- [Aim of the exercise]:
Check each line of the listing below for the string "morte", then copy every line that has it.

- [Data for the task]:
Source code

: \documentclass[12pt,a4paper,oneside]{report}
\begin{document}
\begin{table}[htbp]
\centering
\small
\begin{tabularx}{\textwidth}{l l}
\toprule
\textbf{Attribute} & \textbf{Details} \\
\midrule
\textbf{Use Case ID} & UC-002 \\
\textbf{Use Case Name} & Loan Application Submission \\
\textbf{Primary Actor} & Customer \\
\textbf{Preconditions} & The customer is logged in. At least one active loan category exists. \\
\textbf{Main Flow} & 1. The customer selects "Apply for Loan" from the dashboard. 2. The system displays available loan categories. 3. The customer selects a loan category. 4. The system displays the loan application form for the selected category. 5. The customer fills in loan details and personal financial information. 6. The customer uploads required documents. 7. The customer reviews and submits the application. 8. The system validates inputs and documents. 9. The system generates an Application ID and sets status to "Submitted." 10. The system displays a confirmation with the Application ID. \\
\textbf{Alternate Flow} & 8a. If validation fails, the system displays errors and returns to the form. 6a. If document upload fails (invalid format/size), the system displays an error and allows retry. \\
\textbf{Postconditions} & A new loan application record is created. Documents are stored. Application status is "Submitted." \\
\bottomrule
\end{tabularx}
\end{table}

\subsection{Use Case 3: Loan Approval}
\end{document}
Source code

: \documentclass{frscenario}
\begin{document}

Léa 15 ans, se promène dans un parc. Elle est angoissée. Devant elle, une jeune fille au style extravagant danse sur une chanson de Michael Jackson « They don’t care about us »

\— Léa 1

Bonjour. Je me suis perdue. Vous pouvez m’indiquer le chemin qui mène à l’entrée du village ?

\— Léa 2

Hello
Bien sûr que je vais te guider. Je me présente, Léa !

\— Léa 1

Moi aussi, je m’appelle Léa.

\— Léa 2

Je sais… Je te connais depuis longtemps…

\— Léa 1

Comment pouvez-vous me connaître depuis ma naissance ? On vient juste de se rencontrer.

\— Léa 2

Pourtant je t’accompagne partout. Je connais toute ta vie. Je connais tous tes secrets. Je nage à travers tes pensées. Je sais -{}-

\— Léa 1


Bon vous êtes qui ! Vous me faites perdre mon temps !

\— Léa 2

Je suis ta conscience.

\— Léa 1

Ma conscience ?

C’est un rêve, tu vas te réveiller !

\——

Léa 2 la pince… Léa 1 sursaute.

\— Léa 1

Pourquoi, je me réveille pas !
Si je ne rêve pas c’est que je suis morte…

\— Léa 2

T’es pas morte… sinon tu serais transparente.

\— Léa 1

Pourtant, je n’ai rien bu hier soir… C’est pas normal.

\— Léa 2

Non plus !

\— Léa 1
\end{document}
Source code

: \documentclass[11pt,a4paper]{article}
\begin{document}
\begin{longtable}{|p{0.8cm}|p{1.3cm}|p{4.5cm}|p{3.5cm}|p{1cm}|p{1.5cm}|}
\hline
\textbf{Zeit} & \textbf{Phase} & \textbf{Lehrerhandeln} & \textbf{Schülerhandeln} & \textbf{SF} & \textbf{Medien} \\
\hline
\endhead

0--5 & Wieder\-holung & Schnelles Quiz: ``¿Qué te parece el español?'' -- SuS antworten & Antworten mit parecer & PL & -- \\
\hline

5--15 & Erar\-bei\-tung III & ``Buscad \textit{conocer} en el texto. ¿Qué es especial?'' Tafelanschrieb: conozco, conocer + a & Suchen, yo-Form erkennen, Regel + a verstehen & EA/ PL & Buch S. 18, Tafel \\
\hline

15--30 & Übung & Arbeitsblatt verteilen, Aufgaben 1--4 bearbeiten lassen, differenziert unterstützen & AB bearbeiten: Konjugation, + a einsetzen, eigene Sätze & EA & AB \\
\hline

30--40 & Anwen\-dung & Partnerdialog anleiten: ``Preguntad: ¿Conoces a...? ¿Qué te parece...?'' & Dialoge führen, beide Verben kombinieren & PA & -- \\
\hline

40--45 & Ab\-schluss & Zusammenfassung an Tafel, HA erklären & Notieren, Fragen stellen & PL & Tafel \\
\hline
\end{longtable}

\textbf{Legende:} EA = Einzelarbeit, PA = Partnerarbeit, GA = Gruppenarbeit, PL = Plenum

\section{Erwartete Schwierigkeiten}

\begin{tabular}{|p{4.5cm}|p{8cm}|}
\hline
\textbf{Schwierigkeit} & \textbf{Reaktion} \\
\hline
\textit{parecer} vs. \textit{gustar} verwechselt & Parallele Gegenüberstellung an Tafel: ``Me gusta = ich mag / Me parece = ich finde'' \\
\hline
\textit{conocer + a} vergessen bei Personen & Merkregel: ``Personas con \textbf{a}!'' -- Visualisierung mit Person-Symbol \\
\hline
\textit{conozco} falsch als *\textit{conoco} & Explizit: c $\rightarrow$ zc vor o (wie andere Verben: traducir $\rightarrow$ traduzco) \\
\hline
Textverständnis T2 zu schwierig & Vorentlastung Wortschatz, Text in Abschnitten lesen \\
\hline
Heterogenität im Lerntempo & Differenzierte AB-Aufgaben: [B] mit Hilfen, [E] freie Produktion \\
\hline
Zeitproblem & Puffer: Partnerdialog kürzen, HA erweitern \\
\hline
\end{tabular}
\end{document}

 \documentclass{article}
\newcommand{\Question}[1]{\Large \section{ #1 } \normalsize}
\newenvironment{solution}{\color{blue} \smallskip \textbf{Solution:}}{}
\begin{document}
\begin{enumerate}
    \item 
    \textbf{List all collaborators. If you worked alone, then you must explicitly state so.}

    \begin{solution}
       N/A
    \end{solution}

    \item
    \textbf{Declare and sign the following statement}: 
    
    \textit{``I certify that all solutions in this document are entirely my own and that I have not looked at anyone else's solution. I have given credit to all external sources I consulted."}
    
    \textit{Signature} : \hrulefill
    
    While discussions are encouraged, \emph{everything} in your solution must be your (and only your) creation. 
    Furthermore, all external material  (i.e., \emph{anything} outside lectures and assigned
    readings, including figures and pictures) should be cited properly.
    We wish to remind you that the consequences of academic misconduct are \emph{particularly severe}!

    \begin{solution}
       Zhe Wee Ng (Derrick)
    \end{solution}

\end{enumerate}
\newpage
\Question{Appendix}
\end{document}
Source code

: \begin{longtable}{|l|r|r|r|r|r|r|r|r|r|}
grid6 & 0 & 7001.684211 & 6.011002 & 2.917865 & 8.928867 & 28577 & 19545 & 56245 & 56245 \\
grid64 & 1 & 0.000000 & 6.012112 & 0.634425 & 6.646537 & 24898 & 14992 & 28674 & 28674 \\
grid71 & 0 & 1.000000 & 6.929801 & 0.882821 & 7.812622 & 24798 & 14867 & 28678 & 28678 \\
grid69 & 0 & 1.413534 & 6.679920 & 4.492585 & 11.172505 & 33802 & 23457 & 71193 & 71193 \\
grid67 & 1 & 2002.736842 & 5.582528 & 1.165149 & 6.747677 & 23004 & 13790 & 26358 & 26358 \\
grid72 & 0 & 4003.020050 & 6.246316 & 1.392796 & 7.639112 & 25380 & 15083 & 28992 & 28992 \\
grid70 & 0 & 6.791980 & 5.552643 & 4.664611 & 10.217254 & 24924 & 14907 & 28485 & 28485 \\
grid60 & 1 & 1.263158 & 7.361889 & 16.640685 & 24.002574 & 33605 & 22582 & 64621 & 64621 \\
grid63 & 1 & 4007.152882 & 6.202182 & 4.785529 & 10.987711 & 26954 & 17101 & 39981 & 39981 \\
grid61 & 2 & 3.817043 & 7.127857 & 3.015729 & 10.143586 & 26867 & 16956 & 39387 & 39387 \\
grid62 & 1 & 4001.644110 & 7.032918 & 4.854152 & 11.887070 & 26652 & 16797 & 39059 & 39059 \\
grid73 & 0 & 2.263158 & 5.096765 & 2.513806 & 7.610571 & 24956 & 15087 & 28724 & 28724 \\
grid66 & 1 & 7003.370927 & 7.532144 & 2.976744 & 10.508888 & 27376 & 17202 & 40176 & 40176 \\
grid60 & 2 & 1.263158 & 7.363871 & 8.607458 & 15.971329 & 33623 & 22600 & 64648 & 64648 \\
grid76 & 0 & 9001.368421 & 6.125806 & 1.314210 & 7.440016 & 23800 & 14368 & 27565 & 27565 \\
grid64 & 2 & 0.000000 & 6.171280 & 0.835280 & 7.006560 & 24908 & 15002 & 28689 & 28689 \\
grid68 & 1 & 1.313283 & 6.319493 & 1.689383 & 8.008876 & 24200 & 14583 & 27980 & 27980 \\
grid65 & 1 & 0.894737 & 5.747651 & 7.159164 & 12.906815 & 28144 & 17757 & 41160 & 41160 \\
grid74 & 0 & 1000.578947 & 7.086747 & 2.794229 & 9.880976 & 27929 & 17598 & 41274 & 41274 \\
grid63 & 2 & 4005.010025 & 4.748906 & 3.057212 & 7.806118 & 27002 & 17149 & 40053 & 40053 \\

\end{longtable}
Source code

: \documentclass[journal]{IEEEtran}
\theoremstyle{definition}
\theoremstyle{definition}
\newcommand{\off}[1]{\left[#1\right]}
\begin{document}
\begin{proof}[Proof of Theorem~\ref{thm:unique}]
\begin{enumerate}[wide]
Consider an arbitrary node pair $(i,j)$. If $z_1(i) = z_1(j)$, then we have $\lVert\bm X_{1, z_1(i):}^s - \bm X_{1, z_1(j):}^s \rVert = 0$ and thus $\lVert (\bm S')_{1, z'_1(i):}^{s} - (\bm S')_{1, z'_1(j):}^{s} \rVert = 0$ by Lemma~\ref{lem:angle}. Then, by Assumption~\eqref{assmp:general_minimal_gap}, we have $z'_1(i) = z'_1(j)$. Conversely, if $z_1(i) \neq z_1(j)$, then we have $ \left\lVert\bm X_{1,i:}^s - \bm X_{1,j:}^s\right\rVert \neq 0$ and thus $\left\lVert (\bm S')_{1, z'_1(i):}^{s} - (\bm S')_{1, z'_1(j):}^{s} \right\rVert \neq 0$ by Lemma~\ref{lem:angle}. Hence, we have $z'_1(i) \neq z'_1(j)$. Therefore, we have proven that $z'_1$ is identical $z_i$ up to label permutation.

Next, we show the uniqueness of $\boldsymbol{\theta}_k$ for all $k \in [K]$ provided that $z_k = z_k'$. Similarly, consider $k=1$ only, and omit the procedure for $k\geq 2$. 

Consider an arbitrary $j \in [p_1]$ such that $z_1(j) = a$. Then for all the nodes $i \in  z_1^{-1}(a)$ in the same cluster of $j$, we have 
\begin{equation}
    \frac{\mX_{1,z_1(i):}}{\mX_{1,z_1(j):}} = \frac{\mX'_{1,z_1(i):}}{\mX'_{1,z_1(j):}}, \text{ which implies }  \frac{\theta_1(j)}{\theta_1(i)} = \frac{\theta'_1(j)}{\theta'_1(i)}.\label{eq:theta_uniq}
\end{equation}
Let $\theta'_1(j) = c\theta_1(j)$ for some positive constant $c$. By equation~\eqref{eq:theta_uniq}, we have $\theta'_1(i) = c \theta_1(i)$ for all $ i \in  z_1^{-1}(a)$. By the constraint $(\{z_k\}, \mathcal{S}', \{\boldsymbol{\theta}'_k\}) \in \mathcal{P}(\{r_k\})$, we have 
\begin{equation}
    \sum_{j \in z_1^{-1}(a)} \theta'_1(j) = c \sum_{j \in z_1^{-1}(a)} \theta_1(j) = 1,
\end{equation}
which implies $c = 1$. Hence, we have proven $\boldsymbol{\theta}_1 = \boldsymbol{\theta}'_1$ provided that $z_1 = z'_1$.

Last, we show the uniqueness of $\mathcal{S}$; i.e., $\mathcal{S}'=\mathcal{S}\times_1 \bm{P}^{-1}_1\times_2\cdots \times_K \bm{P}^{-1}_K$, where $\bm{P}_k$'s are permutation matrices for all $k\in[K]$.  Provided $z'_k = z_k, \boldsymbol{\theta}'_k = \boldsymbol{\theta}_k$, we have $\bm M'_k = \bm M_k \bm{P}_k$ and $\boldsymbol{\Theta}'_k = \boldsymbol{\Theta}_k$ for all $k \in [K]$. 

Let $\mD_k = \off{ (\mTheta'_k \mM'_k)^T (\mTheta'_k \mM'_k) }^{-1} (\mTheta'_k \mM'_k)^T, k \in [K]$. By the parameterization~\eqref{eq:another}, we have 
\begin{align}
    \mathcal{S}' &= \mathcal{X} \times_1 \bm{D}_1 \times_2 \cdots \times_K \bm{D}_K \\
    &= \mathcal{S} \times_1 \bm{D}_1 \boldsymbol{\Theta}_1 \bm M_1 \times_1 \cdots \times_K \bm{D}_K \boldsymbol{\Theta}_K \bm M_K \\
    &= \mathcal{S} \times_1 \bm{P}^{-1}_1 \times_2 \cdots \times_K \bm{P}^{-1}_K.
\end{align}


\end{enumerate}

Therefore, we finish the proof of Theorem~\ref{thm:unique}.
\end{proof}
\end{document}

- [Exercise output]:
Si je ne rêve pas c’est que je suis morte…
T’es pas morte… sinon tu serais transparente.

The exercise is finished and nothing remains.